Güney Amerika’nın güneyinden Rusya'ya getirilen Coypu (Myocastor coypus), Iğdır’ın sulak alanlarında yayılmaya başladı.
Tatlı su ve bataklık gibi sulak habitatlarda yaşamaya uyum sağlamış olan bu yarı-sucul canlı, Türkiye sınırındaki ülkelerde başlangıçta kürk üretimi amacıyla çiftliklerde yetiştirilmeye başlanmıştı. Ancak kürk hayvancılığının azalmasıyla birlikte çiftliklerden kaçan ya da doğaya salınan Coypu'lar, özellikle Iğdır’daki sulak alanlarda yaşam alanı buldu.
Halk arasında "su maymunu" olarak bilinen Coypu, ilk olarak Ağrı Dağı Milli Parkı'nda gözlemlenmeye başlandı.
Yaban hayat uzmanı Mete Türkoğlu, Coypu’nun, Güney Amerika’nın güneyinde özellikle Şili’de doğal olarak bulunan bir kemirgen türü olduğunu belirterek, türün zamanla yeni habitatlara yayıldığını söyledi. Türkoğlu, Coypu’ların, Ermenistan ve İran sınırları boyunca Türkiye’nin Karasu/Aralık bölgesindeki sulak alanlarda da yerleştiğini ifade etti.
Coypuların belirgin fiziksel özellikleri arasında ağız çevresi ve çenesinde bulunan beyaz kıllar ile öndeki portakal renkli kesici dişleri yer alır. Ergin bireyler oldukça iri bir yapıya sahiptir; erkekler 7-9 kg, dişiler ise 5-6 kg ağırlığa ulaşabilir. Sulak alanlarda ya da kanal kenarlarında yuva yaparak yaşamlarını sürdüren Coypular, yıl boyunca üreme yeteneğine sahiptir. Dişiler, 127-140 günlük bir hamilelik sürecinin ardından genellikle 3-5 yavru doğurur.
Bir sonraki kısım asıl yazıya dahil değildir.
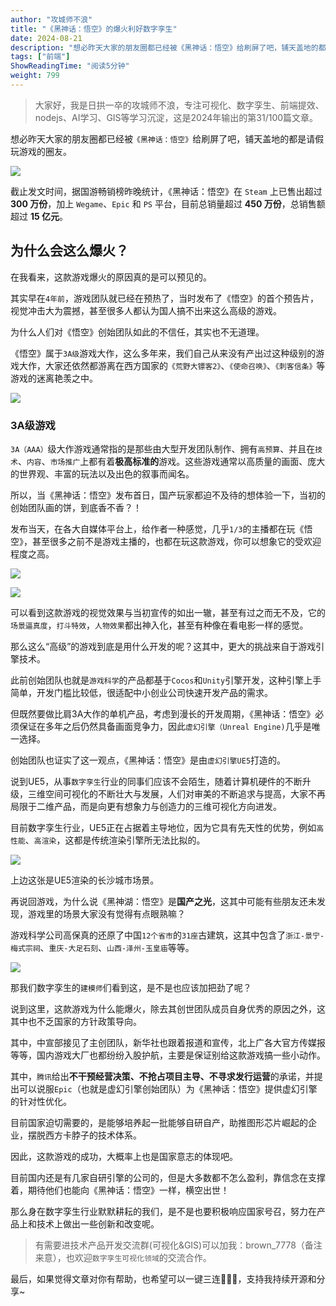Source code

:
 ```yaml
---
author: "攻城师不浪"
title: "《黑神话：悟空》的爆火利好数字孪生"
date: 2024-08-21
description: "想必昨天大家的朋友圈都已经被《黑神话：悟空》给刷屏了吧，铺天盖地的都是请假玩游戏的圈友。截止发文时间，据国游畅销榜昨晚统计，《黑神话：悟空》在Steam上已售出超过300万份，加上Wega"
tags: ["前端"]
ShowReadingTime: "阅读5分钟"
weight: 799
---
```

> 大家好，我是日拱一卒的攻城师不浪，专注可视化、数字孪生、前端提效、nodejs、AI学习、GIS等学习沉淀，这是2024年输出的第31/100篇文章。

想必昨天大家的朋友圈都已经被`《黑神话：悟空》`给刷屏了吧，铺天盖地的都是请假玩游戏的圈友。

![](https://p6-xtjj-sign.byteimg.com/tos-cn-i-73owjymdk6/ca3845728d8643148861f6d9c5614a1d~tplv-73owjymdk6-jj-mark-v1:0:0:0:0:5o6Y6YeR5oqA5pyv56S-5Yy6IEAg5pS75Z-O5biI5LiN5rWq:q75.awebp?rk3s=f64ab15b&x-expires=1727240371&x-signature=bJmaBSE%2FbfPQ5t7Dw%2FE6l8LjudE%3D)

截止发文时间，据国游畅销榜昨晚统计，《黑神话：悟空》在 `Steam` 上已售出超过 **300 万份**，加上 `Wegame`、`Epic` 和 `PS` 平台，目前总销量超过 **450 万份**，总销售额超过 **15 亿元**。

为什么会这么爆火？
---------

在我看来，这款游戏爆火的原因真的是可以预见的。

其实早在`4年前`，游戏团队就已经在预热了，当时发布了《悟空》的首个预告片，视觉冲击大为震撼，甚至很多人都认为国人搞不出来这么高级的游戏。

为什么人们对《悟空》创始团队如此的不信任，其实也不无道理。

《悟空》属于`3A级`游戏大作，这么多年来，我们自己从来没有产出过这种级别的游戏大作，大家还依然都游离在西方国家的`《荒野大镖客2》`、`《使命召唤》`、`《刺客信条》`等游戏的迷离艳羡之中。

![](https://p6-xtjj-sign.byteimg.com/tos-cn-i-73owjymdk6/78ee4371afdc466a8d192b4a47fb69c8~tplv-73owjymdk6-jj-mark-v1:0:0:0:0:5o6Y6YeR5oqA5pyv56S-5Yy6IEAg5pS75Z-O5biI5LiN5rWq:q75.awebp?rk3s=f64ab15b&x-expires=1727240371&x-signature=0ANq2a5l7OlPWDYbitXGqKP5wfU%3D)

### 3A级游戏

`3A（AAA）`级大作游戏通常指的是那些由大型开发团队制作、拥有`高预算`、并且在`技术`、`内容`、`市场推广`上都有着**极高标准的**游戏。这些游戏通常以高质量的画面、庞大的世界观、丰富的玩法以及出色的叙事而闻名。

所以，当《黑神话：悟空》发布首日，国产玩家都迫不及待的想体验一下，当初的创始团队画的饼，到底香不香？！

发布当天，在各大自媒体平台上，给作者一种感觉，几乎`1/3`的主播都在玩《悟空》，甚至很多之前不是游戏主播的，也都在玩这款游戏，你可以想象它的受欢迎程度之高。

![](https://p6-xtjj-sign.byteimg.com/tos-cn-i-73owjymdk6/ce7974de063a450c859d19b9ab1fc5f9~tplv-73owjymdk6-jj-mark-v1:0:0:0:0:5o6Y6YeR5oqA5pyv56S-5Yy6IEAg5pS75Z-O5biI5LiN5rWq:q75.awebp?rk3s=f64ab15b&x-expires=1727240371&x-signature=7kdYHuJCaEiVXd9U75n2JpPwHaY%3D)

![](https://p6-xtjj-sign.byteimg.com/tos-cn-i-73owjymdk6/81f8ac3e58514559b2fff490295b72ea~tplv-73owjymdk6-jj-mark-v1:0:0:0:0:5o6Y6YeR5oqA5pyv56S-5Yy6IEAg5pS75Z-O5biI5LiN5rWq:q75.awebp?rk3s=f64ab15b&x-expires=1727240371&x-signature=STMNir4RiSvrWqtIBqGRP2A9NwA%3D)

可以看到这款游戏的视觉效果与当初宣传的如出一辙，甚至有过之而无不及，它的`场景逼真度`，`打斗特效`，`人物效果`都出神入化，甚至有种像在看电影一样的感觉。

那么这么“高级”的游戏到底是用什么开发的呢？这其中，更大的挑战来自于游戏引擎技术。

此前创始团队也就是`游戏科学`的产品都基于`Cocos`和`Unity`引擎开发，这种引擎上手简单，开发门槛比较低，很适配中小创业公司快速开发产品的需求。

但既然要做比肩3A大作的单机产品，考虑到漫长的开发周期，《黑神话：悟空》必须保证在多年之后仍然具备画面竞争力，因此`虚幻引擎（Unreal Engine)`几乎是唯一选择。

创始团队也证实了这一观点，《黑神话：悟空》是由`虚幻引擎UE5`打造的。

说到UE5，从事`数字孪生`行业的同事们应该不会陌生，随着计算机硬件的不断升级，三维空间可视化的不断壮大与发展，人们对审美的不断追求与提高，大家不再局限于二维产品，而是向更有想象力与创造力的三维可视化方向进发。

目前数字孪生行业，UE5正在占据着主导地位，因为它具有先天性的优势，例如`高性能`、`高渲染`，这都是传统渲染引擎所无法比拟的。

![](https://p6-xtjj-sign.byteimg.com/tos-cn-i-73owjymdk6/8065f347cb7041f490abb043fb4e0d4c~tplv-73owjymdk6-jj-mark-v1:0:0:0:0:5o6Y6YeR5oqA5pyv56S-5Yy6IEAg5pS75Z-O5biI5LiN5rWq:q75.awebp?rk3s=f64ab15b&x-expires=1727240371&x-signature=c7TH2XekcLSO6tm5jRShNZ4LFtA%3D)

上边这张是UE5渲染的长沙城市场景。

再说回游戏，为什么说《黑神湖：悟空》是**国产之光**，这其中可能有些朋友还未发现，游戏里的场景大家没有觉得有点眼熟嘛？

游戏科学公司高保真的还原了中国`12个省市`的`31座`古建筑，这其中包含了`浙江-景宁-梅式宗祠`、`重庆-大足石刻`、`山西-泽州-玉皇庙`等等。

![](https://p6-xtjj-sign.byteimg.com/tos-cn-i-73owjymdk6/560050ef4f29476cb002f7ce42f79f5c~tplv-73owjymdk6-jj-mark-v1:0:0:0:0:5o6Y6YeR5oqA5pyv56S-5Yy6IEAg5pS75Z-O5biI5LiN5rWq:q75.awebp?rk3s=f64ab15b&x-expires=1727240371&x-signature=wozgvvbSIvLDGXkJcj3NNQLR1hI%3D)

那我们数字孪生的`建模师`们看到这，是不是也应该加把劲了呢？

说到这里，这款游戏为什么能爆火，除去其创世团队成员自身优秀的原因之外，这其中也不乏国家的方针政策导向。

其中，中宣部接见了主创团队，新华社也跟着报道和宣传，北上广各大官方传媒报等等，国内游戏大厂也都纷纷入股护航，主要是保证别给这款游戏搞一些小动作。

其中，`腾讯`给出**不干预经营决策、不抢占项目主导、不寻求发行运营**的承诺，并提出可以说服`Epic`（也就是虚幻引擎创始团队）为《黑神话：悟空》提供虚幻引擎的针对性优化。

目前国家迫切需要的，是能够培养起一批能够自研自产，助推图形芯片崛起的企业，摆脱西方卡脖子的技术体系。

因此，这款游戏的成功，大概率上也是国家意志的体现吧。

目前国内还是有几家自研引擎的公司的，但是大多数都不怎么盈利，靠信念在支撑着，期待他们也能向《黑神话：悟空》一样，横空出世！

那么身在数字孪生行业默默耕耘的我们，是不是也要积极响应国家号召，努力在产品上和技术上做出一些创新和改变呢。

> 有需要进技术产品开发交流群(可视化&GIS)可以加我：brown\_7778（备注来意），也欢迎`数字孪生可视化领域`的交流合作。

最后，如果觉得文章对你有帮助，也希望可以一键三连👏👏👏，支持我持续开源和分享~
Coypular, hem otçul hem de etçil bir diyete sahiptir. Başlıca besin kaynakları çayır otlarının yaprakları olmakla birlikte, balıklar ve diğer su canlıları da diyetlerinde yer alır. Sulak alanların sağladığı zengin besin çeşitliliği, bu türün beslenme alışkanlıklarını çeşitlendirmesine olanak tanır.
Coypuların Iğdır ve çevresindeki sulak alanlarda yayılmaya devam etmesi, yerel ekosistem üzerinde olumsuz etkiler yaratabileceği endişelerini gündeme getirmiştir. Uzmanlar, bu türün kontrol altına alınması ve doğaya zarar vermemesi için çeşitli önlemler alınması gerektiğini vurguluyor.